§ Exercise
Going through the data below, copy out each line where the word "also" shows up.

[Opening Supplied material section]

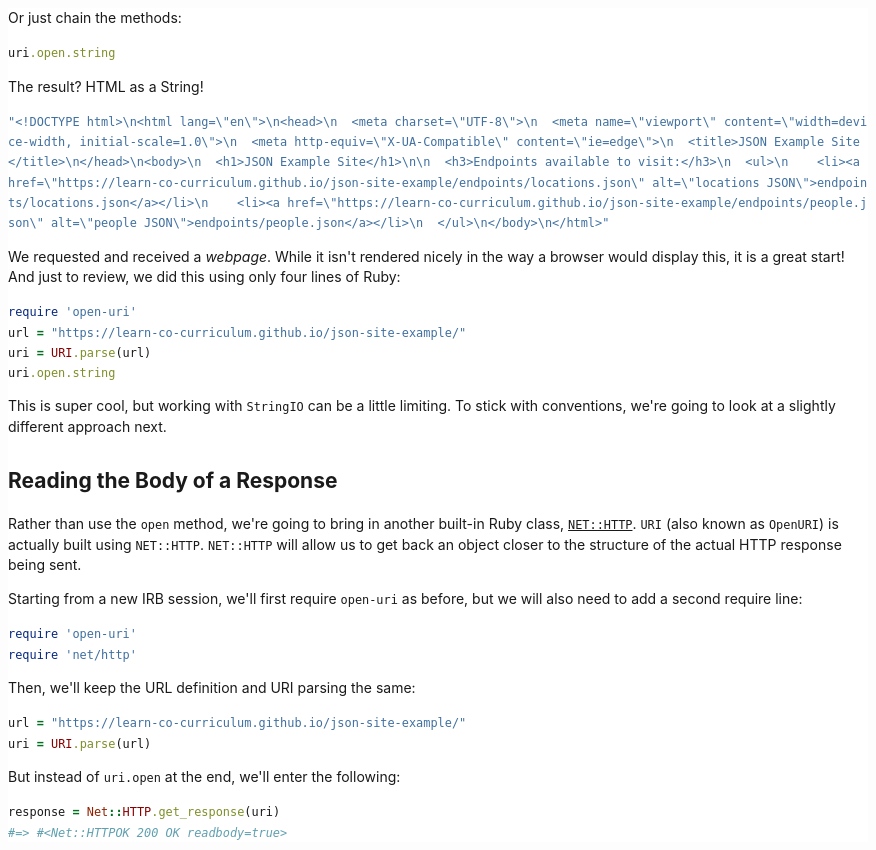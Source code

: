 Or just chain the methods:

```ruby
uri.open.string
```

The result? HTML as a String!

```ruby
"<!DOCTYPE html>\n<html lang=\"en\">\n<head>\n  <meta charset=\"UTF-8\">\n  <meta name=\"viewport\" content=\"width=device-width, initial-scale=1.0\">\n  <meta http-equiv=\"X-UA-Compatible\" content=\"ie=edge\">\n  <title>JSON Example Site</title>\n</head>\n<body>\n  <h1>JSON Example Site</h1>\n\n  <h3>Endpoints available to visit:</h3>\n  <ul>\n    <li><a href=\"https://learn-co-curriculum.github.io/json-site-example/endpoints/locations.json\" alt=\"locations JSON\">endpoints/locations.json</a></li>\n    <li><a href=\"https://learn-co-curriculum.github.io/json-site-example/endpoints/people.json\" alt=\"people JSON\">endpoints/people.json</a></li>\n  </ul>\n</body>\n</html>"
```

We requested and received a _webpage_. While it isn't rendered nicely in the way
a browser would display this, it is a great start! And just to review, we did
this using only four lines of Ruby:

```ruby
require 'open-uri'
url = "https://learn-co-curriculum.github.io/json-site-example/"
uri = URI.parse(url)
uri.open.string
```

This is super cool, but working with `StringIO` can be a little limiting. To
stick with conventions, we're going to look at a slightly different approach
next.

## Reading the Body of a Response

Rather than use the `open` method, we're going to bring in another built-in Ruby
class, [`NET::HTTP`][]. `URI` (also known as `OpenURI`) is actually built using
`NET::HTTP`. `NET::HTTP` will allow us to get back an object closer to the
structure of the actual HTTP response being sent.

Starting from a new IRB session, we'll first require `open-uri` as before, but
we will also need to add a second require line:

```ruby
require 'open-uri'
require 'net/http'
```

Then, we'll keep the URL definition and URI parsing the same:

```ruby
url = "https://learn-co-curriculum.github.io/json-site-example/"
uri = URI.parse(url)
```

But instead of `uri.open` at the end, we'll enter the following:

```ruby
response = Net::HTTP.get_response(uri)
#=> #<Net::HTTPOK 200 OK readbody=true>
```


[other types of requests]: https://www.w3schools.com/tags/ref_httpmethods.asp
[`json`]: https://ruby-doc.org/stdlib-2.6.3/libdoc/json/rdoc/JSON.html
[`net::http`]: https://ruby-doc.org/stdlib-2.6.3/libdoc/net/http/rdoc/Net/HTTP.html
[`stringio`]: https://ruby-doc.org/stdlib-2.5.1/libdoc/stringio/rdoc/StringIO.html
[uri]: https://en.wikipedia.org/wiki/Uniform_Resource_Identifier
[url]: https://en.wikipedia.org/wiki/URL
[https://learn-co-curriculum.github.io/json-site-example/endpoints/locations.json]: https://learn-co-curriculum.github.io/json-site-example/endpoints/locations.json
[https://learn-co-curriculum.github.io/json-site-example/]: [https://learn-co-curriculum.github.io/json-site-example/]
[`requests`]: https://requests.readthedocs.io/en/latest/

[Closing Supplied material section]
[Opening Supplied material section]

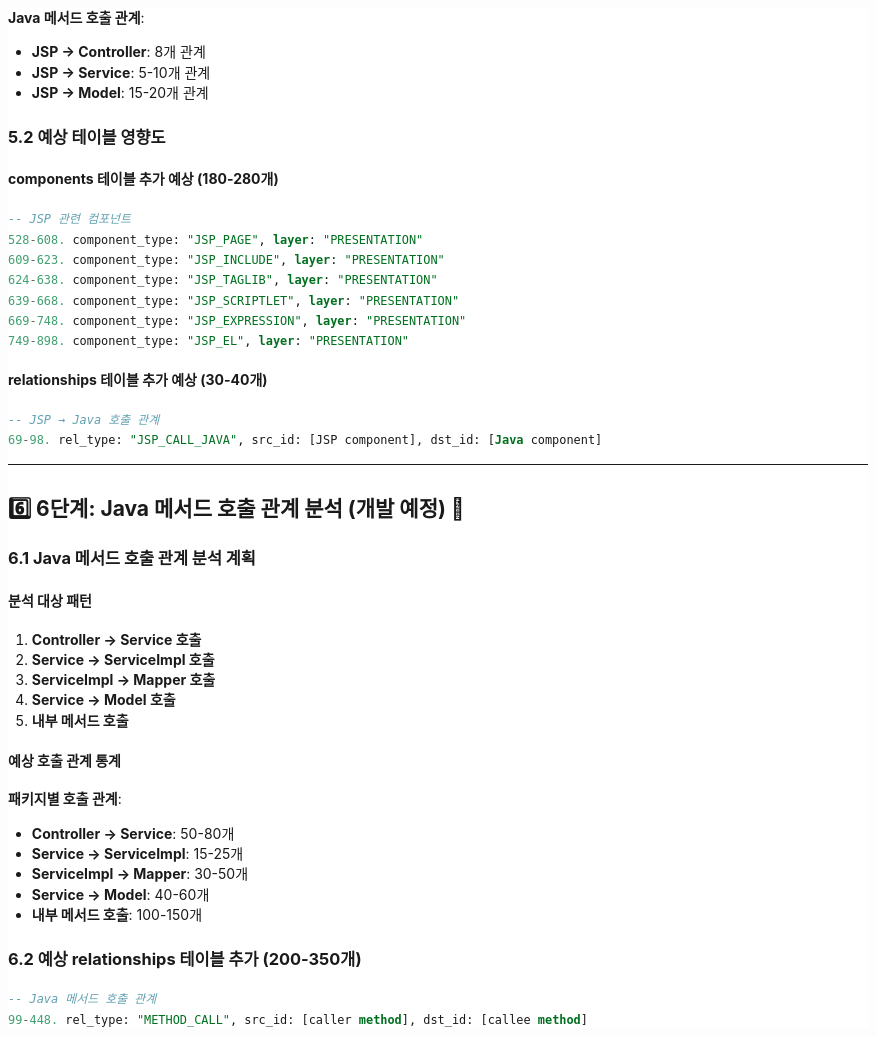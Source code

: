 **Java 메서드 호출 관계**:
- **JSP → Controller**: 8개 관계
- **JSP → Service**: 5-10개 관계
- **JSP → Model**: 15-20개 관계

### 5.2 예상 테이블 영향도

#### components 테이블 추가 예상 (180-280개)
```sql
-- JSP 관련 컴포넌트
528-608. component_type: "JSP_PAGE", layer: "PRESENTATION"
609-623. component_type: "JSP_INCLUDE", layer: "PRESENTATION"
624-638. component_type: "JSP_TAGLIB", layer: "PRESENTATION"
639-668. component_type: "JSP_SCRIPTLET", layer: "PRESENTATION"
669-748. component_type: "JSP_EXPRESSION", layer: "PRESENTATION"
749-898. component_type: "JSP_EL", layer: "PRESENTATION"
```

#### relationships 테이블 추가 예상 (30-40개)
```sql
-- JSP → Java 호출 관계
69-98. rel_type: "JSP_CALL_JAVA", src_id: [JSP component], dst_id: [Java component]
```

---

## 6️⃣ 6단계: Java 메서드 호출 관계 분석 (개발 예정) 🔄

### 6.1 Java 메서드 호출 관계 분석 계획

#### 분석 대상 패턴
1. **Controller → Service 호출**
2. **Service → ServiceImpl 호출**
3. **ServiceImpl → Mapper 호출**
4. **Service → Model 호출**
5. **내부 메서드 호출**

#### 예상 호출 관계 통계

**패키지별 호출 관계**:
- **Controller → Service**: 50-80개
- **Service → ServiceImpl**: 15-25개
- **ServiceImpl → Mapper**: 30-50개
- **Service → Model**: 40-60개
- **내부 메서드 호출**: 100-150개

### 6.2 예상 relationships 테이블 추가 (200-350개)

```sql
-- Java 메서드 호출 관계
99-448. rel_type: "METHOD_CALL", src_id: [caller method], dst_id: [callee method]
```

[Closing Supplied material section]

§ Written response
class, [`NET::HTTP`][]. `URI` (also known as `OpenURI`) is actually built using
we will also need to add a second require line:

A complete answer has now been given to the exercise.